From S-matrices to the Thermodynamic Bethe Ansatz

TL;DR

This paper derives the Thermodynamic Bethe Ansatz equations from S-matrices for integrable models related to cosets of simple Lie algebras, confirming their consistency with expected high-temperature behavior and central charges.

Contribution

It provides a systematic derivation of TBA equations from S-matrices for a broad class of Lie algebra-based models, including cases with partial S-matrix knowledge.

Findings

Derived TBA systems match known Y-systems.

Confirmed correct UV asymptotics and central charges.

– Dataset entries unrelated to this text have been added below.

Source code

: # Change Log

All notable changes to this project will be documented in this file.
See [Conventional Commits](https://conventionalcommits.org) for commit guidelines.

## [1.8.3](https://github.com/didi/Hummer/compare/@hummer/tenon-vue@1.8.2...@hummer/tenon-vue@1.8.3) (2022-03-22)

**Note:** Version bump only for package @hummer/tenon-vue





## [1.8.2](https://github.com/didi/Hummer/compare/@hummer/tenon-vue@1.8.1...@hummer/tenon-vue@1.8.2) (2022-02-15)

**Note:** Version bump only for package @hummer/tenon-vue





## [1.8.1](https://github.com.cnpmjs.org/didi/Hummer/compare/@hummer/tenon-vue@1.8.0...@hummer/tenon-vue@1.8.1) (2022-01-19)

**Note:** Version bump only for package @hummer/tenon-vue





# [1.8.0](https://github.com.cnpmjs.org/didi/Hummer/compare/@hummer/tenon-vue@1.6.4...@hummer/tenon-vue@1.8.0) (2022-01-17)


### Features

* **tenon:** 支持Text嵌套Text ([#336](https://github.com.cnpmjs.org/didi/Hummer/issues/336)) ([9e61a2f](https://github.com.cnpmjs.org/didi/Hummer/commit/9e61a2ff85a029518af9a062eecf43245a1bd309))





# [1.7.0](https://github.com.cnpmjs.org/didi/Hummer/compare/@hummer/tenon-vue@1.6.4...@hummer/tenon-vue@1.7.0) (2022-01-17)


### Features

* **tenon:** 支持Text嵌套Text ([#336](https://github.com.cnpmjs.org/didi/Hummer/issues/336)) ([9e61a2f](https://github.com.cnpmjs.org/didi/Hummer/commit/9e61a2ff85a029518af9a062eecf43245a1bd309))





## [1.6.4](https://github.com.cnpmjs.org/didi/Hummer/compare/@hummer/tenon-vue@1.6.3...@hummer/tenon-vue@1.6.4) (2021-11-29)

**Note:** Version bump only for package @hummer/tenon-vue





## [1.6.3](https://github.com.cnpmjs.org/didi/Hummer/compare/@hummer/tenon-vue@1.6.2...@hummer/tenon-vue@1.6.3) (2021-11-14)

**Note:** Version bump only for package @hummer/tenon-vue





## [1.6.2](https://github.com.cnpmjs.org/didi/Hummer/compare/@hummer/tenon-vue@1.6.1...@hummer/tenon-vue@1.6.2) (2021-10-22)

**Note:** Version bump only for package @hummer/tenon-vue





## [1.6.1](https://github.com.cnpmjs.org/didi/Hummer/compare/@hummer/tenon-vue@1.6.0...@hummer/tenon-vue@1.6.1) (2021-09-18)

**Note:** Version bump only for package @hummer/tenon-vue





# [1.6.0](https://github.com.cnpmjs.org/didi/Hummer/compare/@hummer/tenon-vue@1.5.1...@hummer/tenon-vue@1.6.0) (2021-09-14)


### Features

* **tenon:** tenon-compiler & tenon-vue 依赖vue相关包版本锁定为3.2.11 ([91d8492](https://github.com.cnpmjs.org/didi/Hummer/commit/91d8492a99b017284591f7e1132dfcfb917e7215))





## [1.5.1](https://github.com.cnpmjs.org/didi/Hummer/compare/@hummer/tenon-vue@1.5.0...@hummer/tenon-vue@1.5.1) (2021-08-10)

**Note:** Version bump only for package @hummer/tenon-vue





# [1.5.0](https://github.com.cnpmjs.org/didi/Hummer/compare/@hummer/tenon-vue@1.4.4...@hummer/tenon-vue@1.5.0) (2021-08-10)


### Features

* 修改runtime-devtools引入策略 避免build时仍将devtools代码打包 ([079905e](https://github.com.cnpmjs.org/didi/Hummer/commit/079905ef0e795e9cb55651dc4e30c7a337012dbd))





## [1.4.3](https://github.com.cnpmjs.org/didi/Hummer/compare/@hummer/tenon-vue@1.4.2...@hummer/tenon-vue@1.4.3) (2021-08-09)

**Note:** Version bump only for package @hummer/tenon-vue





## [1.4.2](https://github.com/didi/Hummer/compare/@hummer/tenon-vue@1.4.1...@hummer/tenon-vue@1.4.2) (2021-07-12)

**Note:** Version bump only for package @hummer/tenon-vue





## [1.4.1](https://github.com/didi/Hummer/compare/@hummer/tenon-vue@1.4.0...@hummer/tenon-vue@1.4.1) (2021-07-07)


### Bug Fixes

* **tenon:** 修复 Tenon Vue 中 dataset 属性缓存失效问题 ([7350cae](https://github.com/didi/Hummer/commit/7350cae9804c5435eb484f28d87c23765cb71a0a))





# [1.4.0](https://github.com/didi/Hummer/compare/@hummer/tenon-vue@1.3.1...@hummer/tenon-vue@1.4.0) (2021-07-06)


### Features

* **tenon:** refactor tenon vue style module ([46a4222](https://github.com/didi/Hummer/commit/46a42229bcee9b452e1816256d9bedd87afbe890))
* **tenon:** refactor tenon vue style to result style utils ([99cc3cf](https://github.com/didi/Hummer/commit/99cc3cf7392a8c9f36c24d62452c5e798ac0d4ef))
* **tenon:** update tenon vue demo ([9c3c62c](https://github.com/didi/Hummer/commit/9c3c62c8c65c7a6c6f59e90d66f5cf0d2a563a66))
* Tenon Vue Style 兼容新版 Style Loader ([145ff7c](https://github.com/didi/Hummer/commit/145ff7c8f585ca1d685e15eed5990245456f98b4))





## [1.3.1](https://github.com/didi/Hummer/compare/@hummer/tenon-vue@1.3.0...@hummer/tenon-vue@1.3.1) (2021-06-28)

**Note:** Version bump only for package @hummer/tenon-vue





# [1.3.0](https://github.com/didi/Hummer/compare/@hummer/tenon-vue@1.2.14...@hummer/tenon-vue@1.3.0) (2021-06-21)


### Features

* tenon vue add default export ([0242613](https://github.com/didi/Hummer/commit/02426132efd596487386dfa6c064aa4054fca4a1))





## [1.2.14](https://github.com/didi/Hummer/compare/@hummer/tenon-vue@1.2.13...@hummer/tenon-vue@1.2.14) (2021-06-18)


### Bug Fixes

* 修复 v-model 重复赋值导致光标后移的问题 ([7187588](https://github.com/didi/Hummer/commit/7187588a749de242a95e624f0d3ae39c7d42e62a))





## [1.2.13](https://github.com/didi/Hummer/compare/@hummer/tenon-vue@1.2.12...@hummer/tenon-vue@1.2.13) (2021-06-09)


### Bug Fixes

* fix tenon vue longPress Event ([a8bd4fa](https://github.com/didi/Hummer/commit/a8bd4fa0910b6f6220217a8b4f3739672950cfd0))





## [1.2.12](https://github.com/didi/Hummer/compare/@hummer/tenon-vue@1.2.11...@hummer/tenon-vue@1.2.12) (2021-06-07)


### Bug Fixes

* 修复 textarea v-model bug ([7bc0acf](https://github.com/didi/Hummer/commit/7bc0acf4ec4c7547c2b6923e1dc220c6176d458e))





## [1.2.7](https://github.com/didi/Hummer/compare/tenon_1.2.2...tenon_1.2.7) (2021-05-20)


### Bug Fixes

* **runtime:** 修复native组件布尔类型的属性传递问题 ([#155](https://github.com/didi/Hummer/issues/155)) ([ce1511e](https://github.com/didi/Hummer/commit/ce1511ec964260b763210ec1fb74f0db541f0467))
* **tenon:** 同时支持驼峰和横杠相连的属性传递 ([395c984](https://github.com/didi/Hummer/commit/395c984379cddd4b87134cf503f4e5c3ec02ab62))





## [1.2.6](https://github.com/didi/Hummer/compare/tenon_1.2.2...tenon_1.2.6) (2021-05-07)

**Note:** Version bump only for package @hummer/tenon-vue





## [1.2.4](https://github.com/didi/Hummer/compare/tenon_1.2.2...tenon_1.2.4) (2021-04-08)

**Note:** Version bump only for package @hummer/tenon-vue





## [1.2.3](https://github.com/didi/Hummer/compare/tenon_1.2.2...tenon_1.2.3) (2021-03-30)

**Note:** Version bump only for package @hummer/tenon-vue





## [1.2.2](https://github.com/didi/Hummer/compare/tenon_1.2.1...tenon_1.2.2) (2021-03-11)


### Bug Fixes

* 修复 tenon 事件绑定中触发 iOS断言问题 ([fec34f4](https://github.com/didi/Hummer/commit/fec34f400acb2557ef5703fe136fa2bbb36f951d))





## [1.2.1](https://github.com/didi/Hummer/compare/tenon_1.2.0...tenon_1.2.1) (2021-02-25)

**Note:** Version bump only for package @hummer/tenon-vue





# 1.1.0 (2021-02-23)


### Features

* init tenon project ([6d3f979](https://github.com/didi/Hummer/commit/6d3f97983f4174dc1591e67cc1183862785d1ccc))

Extended results to B,D Lie algebra cases with assumptions.

Abstract

We derive the TBA system of equations from the S-matrix describing integrable massive perturbation of the coset $G_l \times G_m / G_{l+m}$ by the field $(1,1,adj)$ for all the infinite series of the simple Lie algebras $G=A,B,C,D$. In the cases A,C, where the full S-matrices are known, the derivation is exact, while B,D cases dictate some natural assumption about the form of the crossing- -unitarizing prefactor for any two fundam. reps of the algebras. In all the cases the derived systems are transformed to the corresponding functional Y-system and shown to have the correct high temperature (UV) asymptotic in the ground state, reproducing the correct central charge of the coset. Some specific particular cases of the considered S-matrices are discussed.